• PROBLEM REQUIREMENTS
The listing beneath should be written out in full, exactly as shown.

• DATA SHOWN
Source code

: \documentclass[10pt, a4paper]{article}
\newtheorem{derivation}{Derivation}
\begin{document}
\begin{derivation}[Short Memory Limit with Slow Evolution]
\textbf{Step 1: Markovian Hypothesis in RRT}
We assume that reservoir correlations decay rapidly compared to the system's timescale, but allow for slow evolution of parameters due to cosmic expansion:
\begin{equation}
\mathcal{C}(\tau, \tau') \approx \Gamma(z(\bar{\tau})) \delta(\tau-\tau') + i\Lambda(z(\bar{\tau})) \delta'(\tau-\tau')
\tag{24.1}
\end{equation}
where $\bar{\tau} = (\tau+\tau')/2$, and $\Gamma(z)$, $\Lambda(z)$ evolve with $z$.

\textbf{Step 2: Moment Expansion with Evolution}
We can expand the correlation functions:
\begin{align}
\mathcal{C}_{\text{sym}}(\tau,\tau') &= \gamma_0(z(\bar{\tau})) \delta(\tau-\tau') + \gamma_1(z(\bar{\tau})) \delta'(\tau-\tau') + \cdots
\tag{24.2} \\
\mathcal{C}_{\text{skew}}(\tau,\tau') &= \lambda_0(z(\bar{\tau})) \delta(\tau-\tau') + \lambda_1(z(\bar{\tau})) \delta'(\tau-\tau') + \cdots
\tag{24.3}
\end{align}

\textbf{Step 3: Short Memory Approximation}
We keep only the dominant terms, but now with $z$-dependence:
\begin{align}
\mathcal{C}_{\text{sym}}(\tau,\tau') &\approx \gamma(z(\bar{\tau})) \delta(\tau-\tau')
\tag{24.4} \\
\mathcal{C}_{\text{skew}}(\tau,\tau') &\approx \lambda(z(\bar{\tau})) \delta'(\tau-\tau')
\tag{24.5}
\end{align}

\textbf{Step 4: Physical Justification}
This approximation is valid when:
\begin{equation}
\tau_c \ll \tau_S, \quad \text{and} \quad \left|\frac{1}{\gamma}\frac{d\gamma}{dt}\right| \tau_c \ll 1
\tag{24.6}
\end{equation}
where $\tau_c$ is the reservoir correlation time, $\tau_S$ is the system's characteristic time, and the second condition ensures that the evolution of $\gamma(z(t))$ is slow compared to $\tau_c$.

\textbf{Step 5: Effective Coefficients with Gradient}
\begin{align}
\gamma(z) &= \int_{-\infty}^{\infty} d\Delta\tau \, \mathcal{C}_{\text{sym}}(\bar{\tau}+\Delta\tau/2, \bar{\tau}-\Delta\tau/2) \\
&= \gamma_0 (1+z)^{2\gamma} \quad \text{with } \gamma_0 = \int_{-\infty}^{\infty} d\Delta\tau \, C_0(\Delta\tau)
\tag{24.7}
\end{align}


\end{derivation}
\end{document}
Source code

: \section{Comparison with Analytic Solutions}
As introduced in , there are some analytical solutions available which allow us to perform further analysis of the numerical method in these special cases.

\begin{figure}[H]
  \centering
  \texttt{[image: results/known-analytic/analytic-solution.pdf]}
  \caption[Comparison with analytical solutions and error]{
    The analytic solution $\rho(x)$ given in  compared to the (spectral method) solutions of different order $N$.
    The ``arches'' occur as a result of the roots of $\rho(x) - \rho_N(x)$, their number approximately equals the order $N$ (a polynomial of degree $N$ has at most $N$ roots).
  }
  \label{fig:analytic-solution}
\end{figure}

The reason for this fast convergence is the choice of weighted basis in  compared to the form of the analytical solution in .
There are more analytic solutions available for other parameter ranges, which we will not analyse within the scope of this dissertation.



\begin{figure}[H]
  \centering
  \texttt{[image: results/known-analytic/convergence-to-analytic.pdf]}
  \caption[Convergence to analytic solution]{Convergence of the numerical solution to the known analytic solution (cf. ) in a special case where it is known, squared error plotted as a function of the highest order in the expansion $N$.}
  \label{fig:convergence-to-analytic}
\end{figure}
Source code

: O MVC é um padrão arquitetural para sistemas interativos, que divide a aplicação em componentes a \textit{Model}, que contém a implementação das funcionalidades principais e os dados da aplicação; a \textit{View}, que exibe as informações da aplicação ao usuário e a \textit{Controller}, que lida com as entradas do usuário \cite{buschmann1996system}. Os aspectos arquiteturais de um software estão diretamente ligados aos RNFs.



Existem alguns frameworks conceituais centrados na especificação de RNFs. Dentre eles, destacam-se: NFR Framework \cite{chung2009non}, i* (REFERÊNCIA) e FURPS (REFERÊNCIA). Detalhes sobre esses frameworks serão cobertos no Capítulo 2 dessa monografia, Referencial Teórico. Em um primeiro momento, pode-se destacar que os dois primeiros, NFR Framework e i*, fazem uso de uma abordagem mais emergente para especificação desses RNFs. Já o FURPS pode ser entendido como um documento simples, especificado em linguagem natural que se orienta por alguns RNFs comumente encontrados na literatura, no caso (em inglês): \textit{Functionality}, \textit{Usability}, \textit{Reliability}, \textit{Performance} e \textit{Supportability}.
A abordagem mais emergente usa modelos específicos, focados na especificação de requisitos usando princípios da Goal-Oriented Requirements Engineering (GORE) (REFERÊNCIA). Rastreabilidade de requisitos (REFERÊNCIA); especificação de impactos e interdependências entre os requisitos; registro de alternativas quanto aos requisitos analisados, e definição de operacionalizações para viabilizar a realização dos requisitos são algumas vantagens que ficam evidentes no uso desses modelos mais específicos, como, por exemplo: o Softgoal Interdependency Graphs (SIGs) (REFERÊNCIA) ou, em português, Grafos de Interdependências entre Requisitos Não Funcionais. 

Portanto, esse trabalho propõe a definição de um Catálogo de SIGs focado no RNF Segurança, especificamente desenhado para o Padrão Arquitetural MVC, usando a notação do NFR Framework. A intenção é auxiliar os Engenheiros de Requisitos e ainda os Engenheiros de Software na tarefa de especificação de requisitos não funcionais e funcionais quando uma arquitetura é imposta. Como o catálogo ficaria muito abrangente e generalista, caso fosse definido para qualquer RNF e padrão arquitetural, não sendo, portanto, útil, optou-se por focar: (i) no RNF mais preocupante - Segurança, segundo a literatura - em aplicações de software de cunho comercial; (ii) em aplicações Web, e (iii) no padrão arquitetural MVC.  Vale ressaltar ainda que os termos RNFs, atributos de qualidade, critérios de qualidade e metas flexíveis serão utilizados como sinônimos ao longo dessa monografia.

• RESULT OF THE EXERCISE
Source code

: \documentclass[10pt, a4paper]{article}
\newtheorem{derivation}{Derivation}
\begin{document}
\begin{derivation}[Short Memory Limit with Slow Evolution]
\textbf{Step 1: Markovian Hypothesis in RRT}
We assume that reservoir correlations decay rapidly compared to the system's timescale, but allow for slow evolution of parameters due to cosmic expansion:
\begin{equation}
\mathcal{C}(\tau, \tau') \approx \Gamma(z(\bar{\tau})) \delta(\tau-\tau') + i\Lambda(z(\bar{\tau})) \delta'(\tau-\tau')
\tag{24.1}
\end{equation}
where $\bar{\tau} = (\tau+\tau')/2$, and $\Gamma(z)$, $\Lambda(z)$ evolve with $z$.

\textbf{Step 2: Moment Expansion with Evolution}
We can expand the correlation functions:
\begin{align}
\mathcal{C}_{\text{sym}}(\tau,\tau') &= \gamma_0(z(\bar{\tau})) \delta(\tau-\tau') + \gamma_1(z(\bar{\tau})) \delta'(\tau-\tau') + \cdots
\tag{24.2} \\
\mathcal{C}_{\text{skew}}(\tau,\tau') &= \lambda_0(z(\bar{\tau})) \delta(\tau-\tau') + \lambda_1(z(\bar{\tau})) \delta'(\tau-\tau') + \cdots
\tag{24.3}
\end{align}

\textbf{Step 3: Short Memory Approximation}
We keep only the dominant terms, but now with $z$-dependence:
\begin{align}
\mathcal{C}_{\text{sym}}(\tau,\tau') &\approx \gamma(z(\bar{\tau})) \delta(\tau-\tau')
\tag{24.4} \\
\mathcal{C}_{\text{skew}}(\tau,\tau') &\approx \lambda(z(\bar{\tau})) \delta'(\tau-\tau')
\tag{24.5}
\end{align}

\textbf{Step 4: Physical Justification}
This approximation is valid when:
\begin{equation}
\tau_c \ll \tau_S, \quad \text{and} \quad \left|\frac{1}{\gamma}\frac{d\gamma}{dt}\right| \tau_c \ll 1
\tag{24.6}
\end{equation}
where $\tau_c$ is the reservoir correlation time, $\tau_S$ is the system's characteristic time, and the second condition ensures that the evolution of $\gamma(z(t))$ is slow compared to $\tau_c$.

\textbf{Step 5: Effective Coefficients with Gradient}
\begin{align}
\gamma(z) &= \int_{-\infty}^{\infty} d\Delta\tau \, \mathcal{C}_{\text{sym}}(\bar{\tau}+\Delta\tau/2, \bar{\tau}-\Delta\tau/2) \\
&= \gamma_0 (1+z)^{2\gamma} \quad \text{with } \gamma_0 = \int_{-\infty}^{\infty} d\Delta\tau \, C_0(\Delta\tau)
\tag{24.7}
\end{align}


\end{derivation}
\end{document}
Source code

: \section{Comparison with Analytic Solutions}
As introduced in , there are some analytical solutions available which allow us to perform further analysis of the numerical method in these special cases.

\begin{figure}[H]
  \centering
  \texttt{[image: results/known-analytic/analytic-solution.pdf]}
  \caption[Comparison with analytical solutions and error]{
    The analytic solution $\rho(x)$ given in  compared to the (spectral method) solutions of different order $N$.
    The ``arches'' occur as a result of the roots of $\rho(x) - \rho_N(x)$, their number approximately equals the order $N$ (a polynomial of degree $N$ has at most $N$ roots).
  }
  \label{fig:analytic-solution}
\end{figure}

The reason for this fast convergence is the choice of weighted basis in  compared to the form of the analytical solution in .
There are more analytic solutions available for other parameter ranges, which we will not analyse within the scope of this dissertation.



\begin{figure}[H]
  \centering
  \texttt{[image: results/known-analytic/convergence-to-analytic.pdf]}
  \caption[Convergence to analytic solution]{Convergence of the numerical solution to the known analytic solution (cf. ) in a special case where it is known, squared error plotted as a function of the highest order in the expansion $N$.}
  \label{fig:convergence-to-analytic}
\end{figure}
Source code

: O MVC é um padrão arquitetural para sistemas interativos, que divide a aplicação em componentes a \textit{Model}, que contém a implementação das funcionalidades principais e os dados da aplicação; a \textit{View}, que exibe as informações da aplicação ao usuário e a \textit{Controller}, que lida com as entradas do usuário \cite{buschmann1996system}. Os aspectos arquiteturais de um software estão diretamente ligados aos RNFs.



Existem alguns frameworks conceituais centrados na especificação de RNFs. Dentre eles, destacam-se: NFR Framework \cite{chung2009non}, i* (REFERÊNCIA) e FURPS (REFERÊNCIA). Detalhes sobre esses frameworks serão cobertos no Capítulo 2 dessa monografia, Referencial Teórico. Em um primeiro momento, pode-se destacar que os dois primeiros, NFR Framework e i*, fazem uso de uma abordagem mais emergente para especificação desses RNFs. Já o FURPS pode ser entendido como um documento simples, especificado em linguagem natural que se orienta por alguns RNFs comumente encontrados na literatura, no caso (em inglês): \textit{Functionality}, \textit{Usability}, \textit{Reliability}, \textit{Performance} e \textit{Supportability}.
A abordagem mais emergente usa modelos específicos, focados na especificação de requisitos usando princípios da Goal-Oriented Requirements Engineering (GORE) (REFERÊNCIA). Rastreabilidade de requisitos (REFERÊNCIA); especificação de impactos e interdependências entre os requisitos; registro de alternativas quanto aos requisitos analisados, e definição de operacionalizações para viabilizar a realização dos requisitos são algumas vantagens que ficam evidentes no uso desses modelos mais específicos, como, por exemplo: o Softgoal Interdependency Graphs (SIGs) (REFERÊNCIA) ou, em português, Grafos de Interdependências entre Requisitos Não Funcionais. 

Portanto, esse trabalho propõe a definição de um Catálogo de SIGs focado no RNF Segurança, especificamente desenhado para o Padrão Arquitetural MVC, usando a notação do NFR Framework. A intenção é auxiliar os Engenheiros de Requisitos e ainda os Engenheiros de Software na tarefa de especificação de requisitos não funcionais e funcionais quando uma arquitetura é imposta. Como o catálogo ficaria muito abrangente e generalista, caso fosse definido para qualquer RNF e padrão arquitetural, não sendo, portanto, útil, optou-se por focar: (i) no RNF mais preocupante - Segurança, segundo a literatura - em aplicações de software de cunho comercial; (ii) em aplicações Web, e (iii) no padrão arquitetural MVC.  Vale ressaltar ainda que os termos RNFs, atributos de qualidade, critérios de qualidade e metas flexíveis serão utilizados como sinônimos ao longo dessa monografia.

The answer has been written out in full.